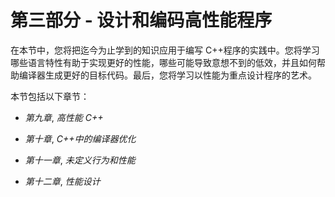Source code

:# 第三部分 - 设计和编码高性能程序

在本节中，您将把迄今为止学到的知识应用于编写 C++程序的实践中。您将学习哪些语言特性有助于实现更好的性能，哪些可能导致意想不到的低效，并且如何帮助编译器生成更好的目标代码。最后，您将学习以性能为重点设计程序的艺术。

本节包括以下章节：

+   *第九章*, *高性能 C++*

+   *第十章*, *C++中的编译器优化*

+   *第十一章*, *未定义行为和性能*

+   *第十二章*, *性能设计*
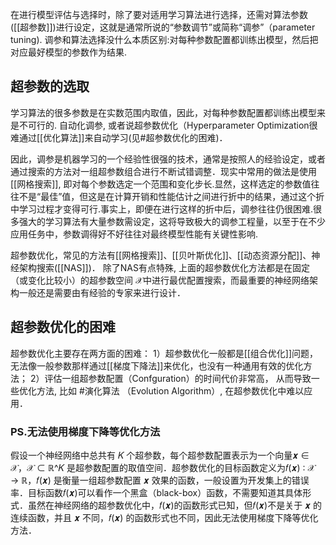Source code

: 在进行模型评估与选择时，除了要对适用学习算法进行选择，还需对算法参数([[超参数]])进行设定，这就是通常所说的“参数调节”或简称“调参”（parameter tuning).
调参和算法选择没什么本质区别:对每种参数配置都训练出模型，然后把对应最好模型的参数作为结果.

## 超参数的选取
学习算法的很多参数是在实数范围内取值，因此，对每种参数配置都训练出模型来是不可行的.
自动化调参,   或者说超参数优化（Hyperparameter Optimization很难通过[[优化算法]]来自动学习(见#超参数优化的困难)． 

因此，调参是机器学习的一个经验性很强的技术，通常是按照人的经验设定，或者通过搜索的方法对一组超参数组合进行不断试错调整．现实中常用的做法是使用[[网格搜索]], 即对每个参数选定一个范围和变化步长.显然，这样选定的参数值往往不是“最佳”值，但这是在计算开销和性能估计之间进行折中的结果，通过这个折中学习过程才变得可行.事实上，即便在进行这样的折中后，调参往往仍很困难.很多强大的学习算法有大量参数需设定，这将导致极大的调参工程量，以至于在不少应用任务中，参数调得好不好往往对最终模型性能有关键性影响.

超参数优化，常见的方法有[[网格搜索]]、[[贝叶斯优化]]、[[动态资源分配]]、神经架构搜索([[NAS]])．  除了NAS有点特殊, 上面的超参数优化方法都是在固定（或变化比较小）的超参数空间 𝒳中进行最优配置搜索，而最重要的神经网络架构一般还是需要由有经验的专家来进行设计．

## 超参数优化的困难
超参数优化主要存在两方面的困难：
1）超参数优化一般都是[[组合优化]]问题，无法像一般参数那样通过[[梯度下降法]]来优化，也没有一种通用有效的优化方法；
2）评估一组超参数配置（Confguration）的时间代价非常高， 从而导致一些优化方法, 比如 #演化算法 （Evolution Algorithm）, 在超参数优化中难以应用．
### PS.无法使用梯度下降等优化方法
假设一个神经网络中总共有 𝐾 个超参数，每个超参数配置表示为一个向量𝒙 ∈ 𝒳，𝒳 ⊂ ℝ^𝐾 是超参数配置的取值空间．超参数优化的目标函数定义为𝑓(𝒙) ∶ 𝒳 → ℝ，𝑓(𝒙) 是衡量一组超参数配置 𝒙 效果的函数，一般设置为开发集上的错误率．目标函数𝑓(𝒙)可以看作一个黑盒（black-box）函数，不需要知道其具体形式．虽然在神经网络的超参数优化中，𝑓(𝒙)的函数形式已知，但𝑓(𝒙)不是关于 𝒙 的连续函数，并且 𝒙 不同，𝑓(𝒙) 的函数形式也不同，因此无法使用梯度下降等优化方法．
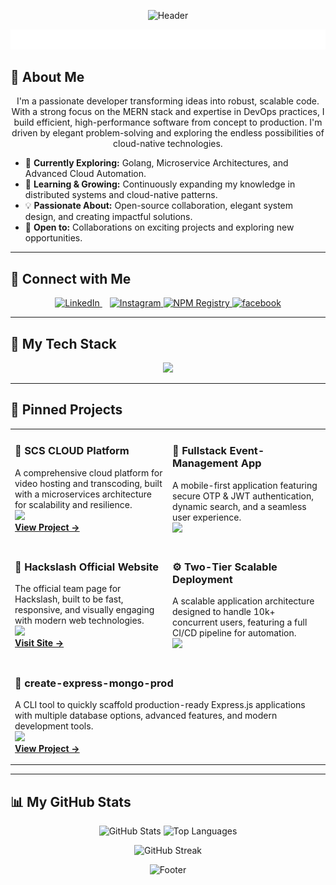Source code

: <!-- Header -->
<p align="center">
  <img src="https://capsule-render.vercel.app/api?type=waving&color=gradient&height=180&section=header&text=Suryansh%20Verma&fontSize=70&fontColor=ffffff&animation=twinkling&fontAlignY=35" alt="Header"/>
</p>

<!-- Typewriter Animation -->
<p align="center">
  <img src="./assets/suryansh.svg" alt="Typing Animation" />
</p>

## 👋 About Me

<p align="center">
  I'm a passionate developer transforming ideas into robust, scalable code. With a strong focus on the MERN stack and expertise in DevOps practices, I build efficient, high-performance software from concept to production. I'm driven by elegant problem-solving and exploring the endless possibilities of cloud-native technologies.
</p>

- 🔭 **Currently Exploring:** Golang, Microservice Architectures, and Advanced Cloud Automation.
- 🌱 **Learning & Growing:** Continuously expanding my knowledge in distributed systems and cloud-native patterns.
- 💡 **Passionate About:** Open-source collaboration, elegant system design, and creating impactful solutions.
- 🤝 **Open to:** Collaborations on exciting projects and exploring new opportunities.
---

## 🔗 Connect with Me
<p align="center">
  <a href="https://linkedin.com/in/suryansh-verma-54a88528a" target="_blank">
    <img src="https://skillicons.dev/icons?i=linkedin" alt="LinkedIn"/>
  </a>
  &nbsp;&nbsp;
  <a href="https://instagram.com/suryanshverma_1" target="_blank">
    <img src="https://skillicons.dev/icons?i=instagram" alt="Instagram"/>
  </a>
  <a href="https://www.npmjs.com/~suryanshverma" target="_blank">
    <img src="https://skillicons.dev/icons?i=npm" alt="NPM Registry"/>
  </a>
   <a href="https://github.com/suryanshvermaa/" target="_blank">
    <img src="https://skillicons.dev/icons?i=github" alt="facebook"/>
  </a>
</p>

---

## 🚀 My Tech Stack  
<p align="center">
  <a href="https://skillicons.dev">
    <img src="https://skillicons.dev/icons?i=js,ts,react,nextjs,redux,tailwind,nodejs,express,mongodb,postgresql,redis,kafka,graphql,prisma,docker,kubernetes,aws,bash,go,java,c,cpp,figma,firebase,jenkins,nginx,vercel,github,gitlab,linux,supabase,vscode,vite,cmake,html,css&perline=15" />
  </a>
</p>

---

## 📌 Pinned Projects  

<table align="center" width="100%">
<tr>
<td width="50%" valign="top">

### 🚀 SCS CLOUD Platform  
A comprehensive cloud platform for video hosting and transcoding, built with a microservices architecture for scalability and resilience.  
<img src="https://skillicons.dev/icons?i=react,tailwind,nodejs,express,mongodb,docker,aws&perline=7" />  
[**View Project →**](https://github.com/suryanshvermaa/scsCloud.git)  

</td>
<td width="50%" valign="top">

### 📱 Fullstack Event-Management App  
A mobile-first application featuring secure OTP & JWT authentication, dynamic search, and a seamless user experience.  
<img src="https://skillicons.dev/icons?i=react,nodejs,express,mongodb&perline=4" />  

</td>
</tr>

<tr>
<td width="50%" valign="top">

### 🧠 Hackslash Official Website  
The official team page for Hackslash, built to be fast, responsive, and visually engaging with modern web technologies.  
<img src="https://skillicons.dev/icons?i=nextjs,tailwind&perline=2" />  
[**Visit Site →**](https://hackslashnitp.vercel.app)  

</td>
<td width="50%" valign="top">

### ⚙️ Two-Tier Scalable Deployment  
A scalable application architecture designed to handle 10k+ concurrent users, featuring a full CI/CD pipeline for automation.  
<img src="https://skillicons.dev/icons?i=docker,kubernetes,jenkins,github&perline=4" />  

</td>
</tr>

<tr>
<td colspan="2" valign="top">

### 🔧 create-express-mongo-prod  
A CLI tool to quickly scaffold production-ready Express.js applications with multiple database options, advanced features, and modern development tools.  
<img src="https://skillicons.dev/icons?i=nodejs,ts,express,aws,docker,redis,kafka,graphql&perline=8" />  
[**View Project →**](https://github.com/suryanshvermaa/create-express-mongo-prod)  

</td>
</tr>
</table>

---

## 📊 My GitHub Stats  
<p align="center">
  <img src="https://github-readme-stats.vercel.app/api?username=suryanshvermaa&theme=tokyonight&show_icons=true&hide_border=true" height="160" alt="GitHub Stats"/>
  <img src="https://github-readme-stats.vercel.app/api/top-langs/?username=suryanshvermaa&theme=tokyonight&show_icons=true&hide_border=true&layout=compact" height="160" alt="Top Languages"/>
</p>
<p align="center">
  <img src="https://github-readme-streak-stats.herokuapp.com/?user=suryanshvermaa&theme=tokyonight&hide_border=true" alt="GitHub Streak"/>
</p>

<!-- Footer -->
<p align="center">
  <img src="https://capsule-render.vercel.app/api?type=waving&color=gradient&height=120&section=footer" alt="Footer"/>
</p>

::::::::::

The required output is every line above that contains the string "elegant".

  I'm a passionate developer transforming ideas into robust, scalable code. With a strong focus on the MERN stack and expertise in DevOps practices, I build efficient, high-performance software from concept to production. I'm driven by elegant problem-solving and exploring the endless possibilities of cloud-native technologies.
- 💡 **Passionate About:** Open-source collaboration, elegant system design, and creating impactful solutions.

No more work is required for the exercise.